As quickly as it had come, De Rosa’s anger seemed to depart, his attention turning suddenly inward. He scanned the room as if hunting for an answer.

Nikki watched and considered him, her own anger retreating.

Benedetto De Rosa was so unlike the coarse thugs she knew from Tito’s world.

It was tempting to be lulled by the calm demeanor; the understated sophistication that belied the certain ruthlessness of the man.

But he was Tito’s right hand, and Tito chose his lieutenants carefully.

As children, and then teenagers, Nikki had watched the way he culled the herd to find the brightest and best. The most loyal. The most merciless.

It struck her as suddenly odd that De Rosa would spend any of his attention on her—not once, but twice this week. After such a long silence from Tito, why send his deputy now?

“What’s happened?” she asked.

De Rosa seemed not to hear.

“What?” he said, eyes flicking to her face.

“You said the situation’s changed,” Nikki said. “Why weren’t you worried about this before now? What’s happened?”

He began buttoning his overcoat.

“You’ve made your feelings clear,” he said.

Nikki felt a shimmer of dread, and that whisper in her memory: mio piccolo mostro.

“Has something happened to Tito?” she asked.

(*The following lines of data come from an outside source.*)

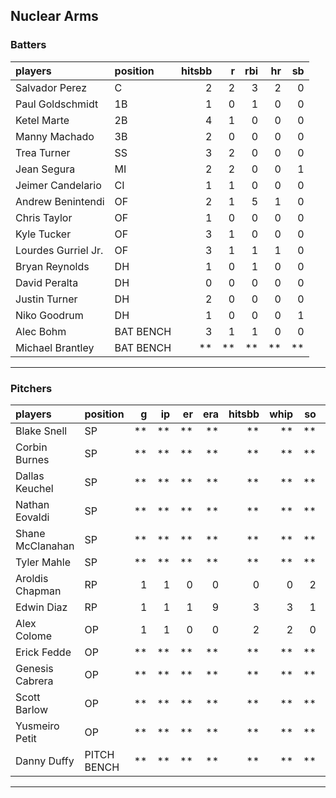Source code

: ## Nuclear Arms

### Batters

 
|players             |position  | hitsbb|  r| rbi| hr| sb| 
|:-------------------|:---------|------:|--:|---:|--:|--:| 
|Salvador Perez      |C         |      2|  2|   3|  2|  0| 
|Paul Goldschmidt    |1B        |      1|  0|   1|  0|  0| 
|Ketel Marte         |2B        |      4|  1|   0|  0|  0| 
|Manny Machado       |3B        |      2|  0|   0|  0|  0| 
|Trea Turner         |SS        |      3|  2|   0|  0|  0| 
|Jean Segura         |MI        |      2|  2|   0|  0|  1| 
|Jeimer Candelario   |CI        |      1|  1|   0|  0|  0| 
|Andrew Benintendi   |OF        |      2|  1|   5|  1|  0| 
|Chris Taylor        |OF        |      1|  0|   0|  0|  0| 
|Kyle Tucker         |OF        |      3|  1|   0|  0|  0| 
|Lourdes Gurriel Jr. |OF        |      3|  1|   1|  1|  0| 
|Bryan Reynolds      |DH        |      1|  0|   1|  0|  0| 
|David Peralta       |DH        |      0|  0|   0|  0|  0| 
|Justin Turner       |DH        |      2|  0|   0|  0|  0| 
|Niko Goodrum        |DH        |      1|  0|   0|  0|  1| 
|Alec Bohm           |BAT BENCH |      3|  1|   1|  0|  0| 
|Michael Brantley    |BAT BENCH |     **| **|  **| **| **| 


* * *

### Pitchers

 
|players          |position    |  g| ip| er| era| hitsbb| whip| so|  w| sv| 
|:----------------|:-----------|--:|--:|--:|---:|------:|----:|--:|--:|--:| 
|Blake Snell      |SP          | **| **| **|  **|     **|   **| **| **| **| 
|Corbin Burnes    |SP          | **| **| **|  **|     **|   **| **| **| **| 
|Dallas Keuchel   |SP          | **| **| **|  **|     **|   **| **| **| **| 
|Nathan Eovaldi   |SP          | **| **| **|  **|     **|   **| **| **| **| 
|Shane McClanahan |SP          | **| **| **|  **|     **|   **| **| **| **| 
|Tyler Mahle      |SP          | **| **| **|  **|     **|   **| **| **| **| 
|Aroldis Chapman  |RP          |  1|  1|  0|   0|      0|    0|  2|  0|  0| 
|Edwin Diaz       |RP          |  1|  1|  1|   9|      3|    3|  1|  0|  0| 
|Alex Colome      |OP          |  1|  1|  0|   0|      2|    2|  0|  0|  0| 
|Erick Fedde      |OP          | **| **| **|  **|     **|   **| **| **| **| 
|Genesis Cabrera  |OP          | **| **| **|  **|     **|   **| **| **| **| 
|Scott Barlow     |OP          | **| **| **|  **|     **|   **| **| **| **| 
|Yusmeiro Petit   |OP          | **| **| **|  **|     **|   **| **| **| **| 
|Danny Duffy      |PITCH BENCH | **| **| **|  **|     **|   **| **| **| **| 


* * *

His body was rigid, expression hard. “I owe you nothing.”

He moved for the door, then stopped and glared at her.

“Change your patterns. Stop teaching. I won’t tell you again.”

Long after De Rosa was gone, Nikki stood frozen, crowded with the monsters he’d dragged in: their bullying weight and stinking breath, the catch of their claws. Some dark knowledge, which she’d long ago pressed into a cage, broke its bars.

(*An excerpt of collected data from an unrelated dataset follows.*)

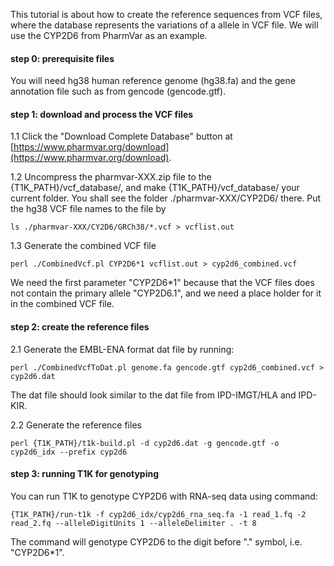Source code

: This tutorial is about how to create the reference sequences from VCF files, where the database represents the variations of a allele in VCF file. We will use the CYP2D6 from PharmVar as an example.

#### step 0: prerequisite files
You will need hg38 human reference genome (hg38.fa) and the gene annotation file such as from gencode (gencode.gtf).

#### step 1: download and process the VCF files

1.1 Click the "Download Complete Database" button at [https://www.pharmvar.org/download](https://www.pharmvar.org/download). 

1.2 Uncompress the pharmvar-XXX.zip file to the {T1K_PATH}/vcf_database/, and make {T1K_PATH}/vcf_database/ your current folder. You shall see the folder ./pharmvar-XXX/CYP2D6/ there. Put the hg38 VCF file names to the file by

	ls ./pharmvar-XXX/CY2D6/GRCh38/*.vcf > vcflist.out

1.3 Generate the combined VCF file
	
	perl ./CombinedVcf.pl CYP2D6*1 vcflist.out > cyp2d6_combined.vcf

We need the first parameter "CYP2D6*1" because that the VCF files does not contain the primary allele "CYP2D6.1", and we need a place holder for it in the combined VCF file. 

#### step 2: create the reference files

2.1 Generate the EMBL-ENA format dat file by running:

	perl ./CombinedVcfToDat.pl genome.fa gencode.gtf cyp2d6_combined.vcf > cyp2d6.dat

The dat file should look similar to the dat file from IPD-IMGT/HLA and IPD-KIR.

2.2 Generate the reference files

	perl {T1K_PATH}/t1k-build.pl -d cyp2d6.dat -g gencode.gtf -o cyp2d6_idx --prefix cyp2d6 

#### step 3: running T1K for genotyping

You can run T1K to genotype CYP2D6 with RNA-seq data using command:

	{T1K_PATH}/run-t1k -f cyp2d6_idx/cyp2d6_rna_seq.fa -1 read_1.fq -2 read_2.fq --alleleDigitUnits 1 --alleleDelimiter . -t 8

The command will genotype CYP2D6 to the digit before "." symbol, i.e. "CYP2D6*1".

Nikki had spent years removing every remnant of intimacy with Tito: a chaotic, anguished spasm followed by painstaking work to shield herself from his influence. It had once seemed impossible to separate who she was—who she really was—from him. They’d merged completely. Two sides of the same coin.

Now, alone in the studio, she seemed to feel him still, to hear his voice in her thoughts: Don’t do anything halfway, he used to say. Don’t carry a gun unless you’re prepared to pull the trigger.

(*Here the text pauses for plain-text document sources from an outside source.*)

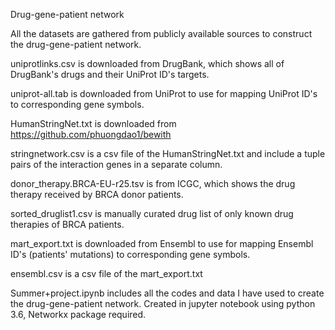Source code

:Drug-gene-patient network

All the datasets are gathered from publicly available sources to construct the drug-gene-patient network. 




uniprotlinks.csv is downloaded from DrugBank, which shows all of DrugBank's drugs and their UniProt ID's targets. 

uniprot-all.tab is downloaded from UniProt to use for mapping UniProt ID's to corresponding gene symbols. 

HumanStringNet.txt is downloaded from https://github.com/phuongdao1/bewith

stringnetwork.csv is a csv file of the HumanStringNet.txt and include a tuple pairs of the interaction genes in a separate column. 

donor_therapy.BRCA-EU-r25.tsv is from ICGC, which shows the drug therapy received by BRCA donor patients. 

sorted_druglist1.csv is manually curated drug list of only known drug therapies of BRCA patients. 

mart_export.txt is downloaded from Ensembl to use for mapping Ensembl ID's (patients' mutations) to corresponding gene symbols.

ensembl.csv is a csv file of the mart_export.txt




Summer+project.ipynb includes all the codes and data I have used to create the drug-gene-patient network. 
		Created in jupyter notebook using python 3.6, Networkx package required.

This knowledge seemed instinctive in Tito, whose response to his father’s beatings had been to internalize the lessons of power. He had a profound capacity for observation, and tested what he learned methodically, with the patience of a laboratory scientist.

Perhaps she should have realized then what Tito was—guessed what he would become.

Every child of Naples had some understanding of what il Sistema, the System, was.

No doubt this was why her family had disapproved of her youthful affiliation with Tito’s gang.

But on the streets of Naples, the boundary between crime and survival had eroded so completely—a low wall to step easily across.

And in those days, the police actions she learned about from her father and brother seemed disconnected from the petty crimes she witnessed—or the secret transgressions she committed daily with her friends.

Her brother Adriano, who’d worked in an elite carabinieri unit that dealt with organized crime and terrorism, had seemed to recognize the peculiar alchemy that brought boys like Tito inside, that fed off their desperation and ambition and ate them whole.

You must see—must understand the players and how they fit together, Adriano had told her.

He said that organized crime was like the mythical hydra, with new heads growing whenever one was chopped away.